SecValOps has emerged as a foundation for security operations. Organizations begin to understand that continuous, automated testing must occur before, during, and after every new development in the threat landscape or evolution of the attack surface. It has become a must-have capability for every organization, a methodology that lets businesses evaluate, know, and remediate their organizational risk. They then can better harden and strengthen defenses, resulting in companies being unconstrained by security, but empowered by knowing where they stand at any given moment.
Best practices for SecValOps
SecValOps requires security leaders to re-evaluate their day-to-day operations, including red and blue team activities. Some of the best practices necessary to manage continual validation and vulnerability management include:
Continuous penetration testing: Security teams need to constantly validate the business CI/CD environment against real threats before “someone else” validates it for them.
Purple teams: The concept of a purple team, where blue and red teams work together, has been around for several years. Security teams should standardize them to supercharge them with actual knowledge, as opposed to assumptions about their readiness for a new security vulnerability, adversary group, or a security weakness misconfigured across the attack surface.
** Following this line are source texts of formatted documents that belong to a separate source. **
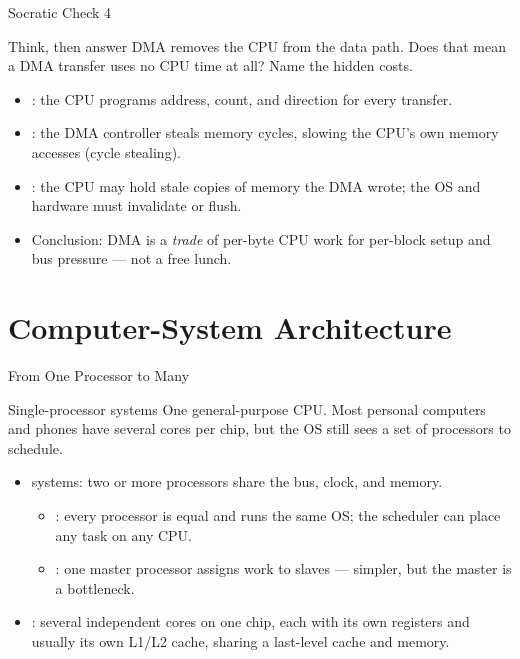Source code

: \documentclass[aspectratio=169]{beamer}
\begin{document}
\begin{frame}{Socratic Check 4}
  \begin{block}{Think, then answer}
    DMA removes the CPU from the data path. Does that mean a DMA transfer uses
    no CPU time at all? Name the hidden costs.
  \end{block}
  \vspace{0.2cm}
  \begin{itemize}
    \item {}: the CPU programs address, count, and direction for every
      transfer.
    \item {}: the DMA controller steals memory cycles, slowing
      the CPU's own memory accesses (cycle stealing).
    \item {}: the CPU may hold stale copies of memory the DMA
      wrote; the OS and hardware must invalidate or flush.
    \item Conclusion: DMA is a \emph{trade} of per-byte CPU work for per-block
      setup and bus pressure --- not a free lunch.
  \end{itemize}
\end{frame}


\section{Computer-System Architecture}

\begin{frame}{From One Processor to Many}
  \begin{block}{Single-processor systems}
    One general-purpose CPU. Most personal computers and phones have several
    cores per chip, but the OS still sees a set of processors to schedule.
  \end{block}
  \begin{itemize}
    \item {} systems: two or more processors share the bus,
      clock, and memory.
      \begin{itemize}
        \item {}: every processor is equal
          and runs the same OS; the scheduler can place any task on any CPU.
        \item {}: one master processor assigns work to slaves ---
          simpler, but the master is a bottleneck.
      \end{itemize}
    \item {}: several independent cores on one chip, each with its
      own registers and usually its own L1/L2 cache, sharing a last-level cache
      and memory.
  \end{itemize}
\end{frame}
\end{document}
Stop playing patch whack-a-mole: According to CVE Details, an average organization with 5,000 employees will have three to four times the number of vulnerabilities, but only 13% of them are typically deemed “critical.” But how does the team assess criticality? Looking at a single exposure is like checking your fever once a year. Meaningless.
Without knowing which vulnerabilities are likely exploited, security teams play endless games of patch whack-a-mole—and can’t keep up. The recent Executive Order on cybersecurity from the Biden administration urges businesses to apply updates and patches promptly and hire third-party penetration testers to test security systems against a sophisticated attack. Pen tests are effective on their own, but it’s a manual process and offers only a point-in-time snapshot. An organization needs the continuous assurance of its attack preparedness that automated security validation provides.
Apply a continuous and targeted approach
Legacy vulnerability assessments with an agent-dependent architecture are no longer enough. The industry needs a broader, comprehensive approach to automated security validation, one that requires a real-life look at how an attacker will approach an environment.
Automated security validation differs from legacy vulnerability management in several ways. It offers the proper context and risk associated with the most critical vulnerabilities rather than merely identifying a vulnerability. Exposing networks to actual adversarial actions gives teams a complete attack-operation view and an accurate assessment of their resiliency; legacy systems cannot simulate an attack to the data exfiltration stage.
Automated validation also allows for re-testing capabilities and, unlike just finding a vulnerability, validates the efficacy of an organization’s readiness.
Go on the offensive
Recent attacks show that organizations attempt to combat ransomware and other attack methods when it’s already too late. Organizations need to take a more proactive approach. Companies now realize that they need more than just another layer of prevention and detection. They need the proactive approach of SecValOps.